Return each line of the listing exactly, though without its images.

★ ★ ★ ★

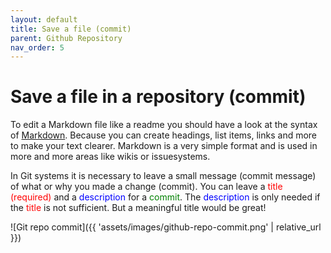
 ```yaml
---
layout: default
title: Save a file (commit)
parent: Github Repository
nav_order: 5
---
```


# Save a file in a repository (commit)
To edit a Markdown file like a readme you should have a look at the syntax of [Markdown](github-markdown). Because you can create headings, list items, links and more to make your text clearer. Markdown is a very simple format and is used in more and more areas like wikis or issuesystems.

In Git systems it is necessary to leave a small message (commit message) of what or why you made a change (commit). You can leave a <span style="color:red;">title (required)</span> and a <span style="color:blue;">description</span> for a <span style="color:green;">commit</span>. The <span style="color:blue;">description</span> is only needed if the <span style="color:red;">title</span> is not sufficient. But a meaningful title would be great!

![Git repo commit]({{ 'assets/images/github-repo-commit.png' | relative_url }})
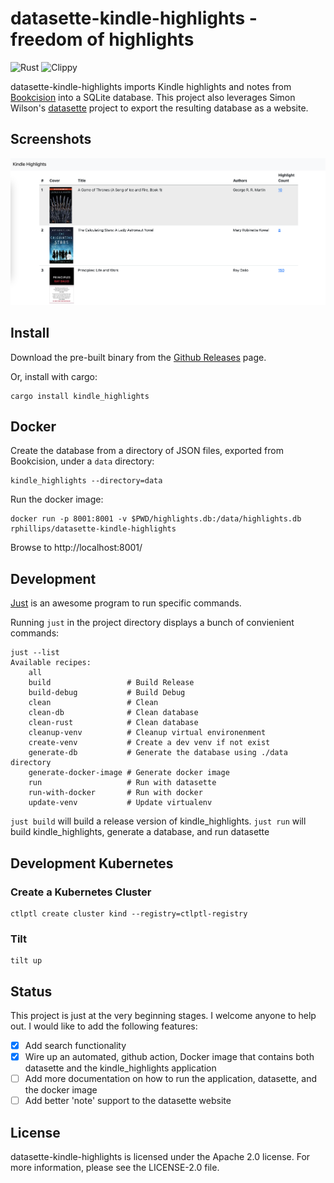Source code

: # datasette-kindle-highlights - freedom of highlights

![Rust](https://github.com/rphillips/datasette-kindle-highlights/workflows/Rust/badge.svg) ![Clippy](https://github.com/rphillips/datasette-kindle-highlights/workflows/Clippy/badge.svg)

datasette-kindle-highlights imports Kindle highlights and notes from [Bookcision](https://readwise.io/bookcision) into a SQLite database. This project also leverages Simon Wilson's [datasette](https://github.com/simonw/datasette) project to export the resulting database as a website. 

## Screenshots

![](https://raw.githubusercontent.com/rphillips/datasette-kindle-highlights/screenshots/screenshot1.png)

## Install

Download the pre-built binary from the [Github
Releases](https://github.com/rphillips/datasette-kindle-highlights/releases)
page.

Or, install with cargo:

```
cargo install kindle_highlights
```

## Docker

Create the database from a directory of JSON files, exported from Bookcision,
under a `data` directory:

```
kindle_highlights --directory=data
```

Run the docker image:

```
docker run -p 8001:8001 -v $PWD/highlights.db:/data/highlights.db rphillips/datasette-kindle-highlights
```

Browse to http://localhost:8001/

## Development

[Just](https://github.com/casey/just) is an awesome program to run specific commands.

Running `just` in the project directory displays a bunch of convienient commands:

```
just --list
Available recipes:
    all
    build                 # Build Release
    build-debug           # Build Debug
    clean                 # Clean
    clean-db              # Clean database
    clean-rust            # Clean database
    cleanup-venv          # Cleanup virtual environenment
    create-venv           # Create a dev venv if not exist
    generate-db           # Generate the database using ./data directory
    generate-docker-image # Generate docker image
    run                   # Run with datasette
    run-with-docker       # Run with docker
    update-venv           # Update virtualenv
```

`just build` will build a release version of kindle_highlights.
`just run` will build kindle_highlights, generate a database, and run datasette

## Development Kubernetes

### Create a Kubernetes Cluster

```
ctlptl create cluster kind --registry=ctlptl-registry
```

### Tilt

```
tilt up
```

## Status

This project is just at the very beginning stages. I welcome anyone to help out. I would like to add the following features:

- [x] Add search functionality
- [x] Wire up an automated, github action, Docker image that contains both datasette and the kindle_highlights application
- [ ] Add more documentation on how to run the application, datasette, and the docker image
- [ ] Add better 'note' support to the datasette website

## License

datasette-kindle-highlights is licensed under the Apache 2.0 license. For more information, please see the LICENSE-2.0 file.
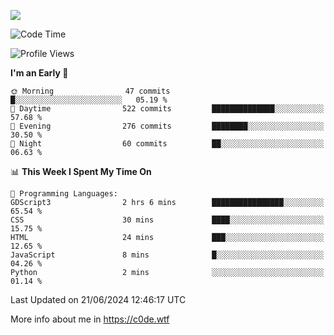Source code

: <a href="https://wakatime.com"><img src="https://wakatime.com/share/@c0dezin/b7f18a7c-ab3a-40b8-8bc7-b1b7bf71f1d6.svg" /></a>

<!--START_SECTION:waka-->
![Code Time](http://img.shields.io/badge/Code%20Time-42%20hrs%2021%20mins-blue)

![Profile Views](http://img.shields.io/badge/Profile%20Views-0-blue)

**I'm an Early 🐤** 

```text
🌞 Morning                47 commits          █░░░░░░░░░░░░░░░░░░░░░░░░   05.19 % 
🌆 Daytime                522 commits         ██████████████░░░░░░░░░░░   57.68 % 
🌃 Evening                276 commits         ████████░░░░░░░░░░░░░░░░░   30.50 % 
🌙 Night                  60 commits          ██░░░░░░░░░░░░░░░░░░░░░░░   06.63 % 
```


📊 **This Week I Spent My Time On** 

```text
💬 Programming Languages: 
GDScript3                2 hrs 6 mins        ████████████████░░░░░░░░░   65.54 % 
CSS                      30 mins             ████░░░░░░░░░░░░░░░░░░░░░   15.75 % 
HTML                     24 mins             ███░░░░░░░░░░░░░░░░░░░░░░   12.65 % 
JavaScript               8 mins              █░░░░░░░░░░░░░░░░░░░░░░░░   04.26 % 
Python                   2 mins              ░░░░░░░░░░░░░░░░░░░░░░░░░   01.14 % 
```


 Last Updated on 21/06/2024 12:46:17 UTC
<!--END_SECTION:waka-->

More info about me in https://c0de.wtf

★ ★ ★ ★

SOLVED PROBLEM:
 ```yaml
---
layout: default
title: Save a file (commit)
parent: Github Repository
nav_order: 5
---
```


# Save a file in a repository (commit)
To edit a Markdown file like a readme you should have a look at the syntax of [Markdown](github-markdown). Because you can create headings, list items, links and more to make your text clearer. Markdown is a very simple format and is used in more and more areas like wikis or issuesystems.

In Git systems it is necessary to leave a small message (commit message) of what or why you made a change (commit). You can leave a <span style="color:red;">title (required)</span> and a <span style="color:blue;">description</span> for a <span style="color:green;">commit</span>. The <span style="color:blue;">description</span> is only needed if the <span style="color:red;">title</span> is not sufficient. But a meaningful title would be great!

![Git repo commit]({{ 'assets/images/github-repo-commit.png' | relative_url }})
Source code

: # datasette-kindle-highlights - freedom of highlights

![Rust](https://github.com/rphillips/datasette-kindle-highlights/workflows/Rust/badge.svg) ![Clippy](https://github.com/rphillips/datasette-kindle-highlights/workflows/Clippy/badge.svg)

datasette-kindle-highlights imports Kindle highlights and notes from [Bookcision](https://readwise.io/bookcision) into a SQLite database. This project also leverages Simon Wilson's [datasette](https://github.com/simonw/datasette) project to export the resulting database as a website. 

## Screenshots

![](https://raw.githubusercontent.com/rphillips/datasette-kindle-highlights/screenshots/screenshot1.png)

## Install

Download the pre-built binary from the [Github
Releases](https://github.com/rphillips/datasette-kindle-highlights/releases)
page.

Or, install with cargo:

```
cargo install kindle_highlights
```

## Docker

Create the database from a directory of JSON files, exported from Bookcision,
under a `data` directory:

```
kindle_highlights --directory=data
```

Run the docker image:

```
docker run -p 8001:8001 -v $PWD/highlights.db:/data/highlights.db rphillips/datasette-kindle-highlights
```

Browse to http://localhost:8001/

## Development

[Just](https://github.com/casey/just) is an awesome program to run specific commands.

Running `just` in the project directory displays a bunch of convienient commands:

```
just --list
Available recipes:
    all
    build                 # Build Release
    build-debug           # Build Debug
    clean                 # Clean
    clean-db              # Clean database
    clean-rust            # Clean database
    cleanup-venv          # Cleanup virtual environenment
    create-venv           # Create a dev venv if not exist
    generate-db           # Generate the database using ./data directory
    generate-docker-image # Generate docker image
    run                   # Run with datasette
    run-with-docker       # Run with docker
    update-venv           # Update virtualenv
```

`just build` will build a release version of kindle_highlights.
`just run` will build kindle_highlights, generate a database, and run datasette

## Development Kubernetes

### Create a Kubernetes Cluster

```
ctlptl create cluster kind --registry=ctlptl-registry
```

### Tilt

```
tilt up
```

## Status

This project is just at the very beginning stages. I welcome anyone to help out. I would like to add the following features:

- [x] Add search functionality
- [x] Wire up an automated, github action, Docker image that contains both datasette and the kindle_highlights application
- [ ] Add more documentation on how to run the application, datasette, and the docker image
- [ ] Add better 'note' support to the datasette website

## License

datasette-kindle-highlights is licensed under the Apache 2.0 license. For more information, please see the LICENSE-2.0 file.
Source code

: <a href="https://wakatime.com"><img src="https://wakatime.com/share/@c0dezin/b7f18a7c-ab3a-40b8-8bc7-b1b7bf71f1d6.svg" /></a>

<!--START_SECTION:waka-->
![Code Time](http://img.shields.io/badge/Code%20Time-42%20hrs%2021%20mins-blue)

![Profile Views](http://img.shields.io/badge/Profile%20Views-0-blue)

**I'm an Early 🐤** 

```text
🌞 Morning                47 commits          █░░░░░░░░░░░░░░░░░░░░░░░░   05.19 % 
🌆 Daytime                522 commits         ██████████████░░░░░░░░░░░   57.68 % 
🌃 Evening                276 commits         ████████░░░░░░░░░░░░░░░░░   30.50 % 
🌙 Night                  60 commits          ██░░░░░░░░░░░░░░░░░░░░░░░   06.63 % 
```


📊 **This Week I Spent My Time On** 

```text
💬 Programming Languages: 
GDScript3                2 hrs 6 mins        ████████████████░░░░░░░░░   65.54 % 
CSS                      30 mins             ████░░░░░░░░░░░░░░░░░░░░░   15.75 % 
HTML                     24 mins             ███░░░░░░░░░░░░░░░░░░░░░░   12.65 % 
JavaScript               8 mins              █░░░░░░░░░░░░░░░░░░░░░░░░   04.26 % 
Python                   2 mins              ░░░░░░░░░░░░░░░░░░░░░░░░░   01.14 % 
```


 Last Updated on 21/06/2024 12:46:17 UTC
<!--END_SECTION:waka-->

More info about me in https://c0de.wtf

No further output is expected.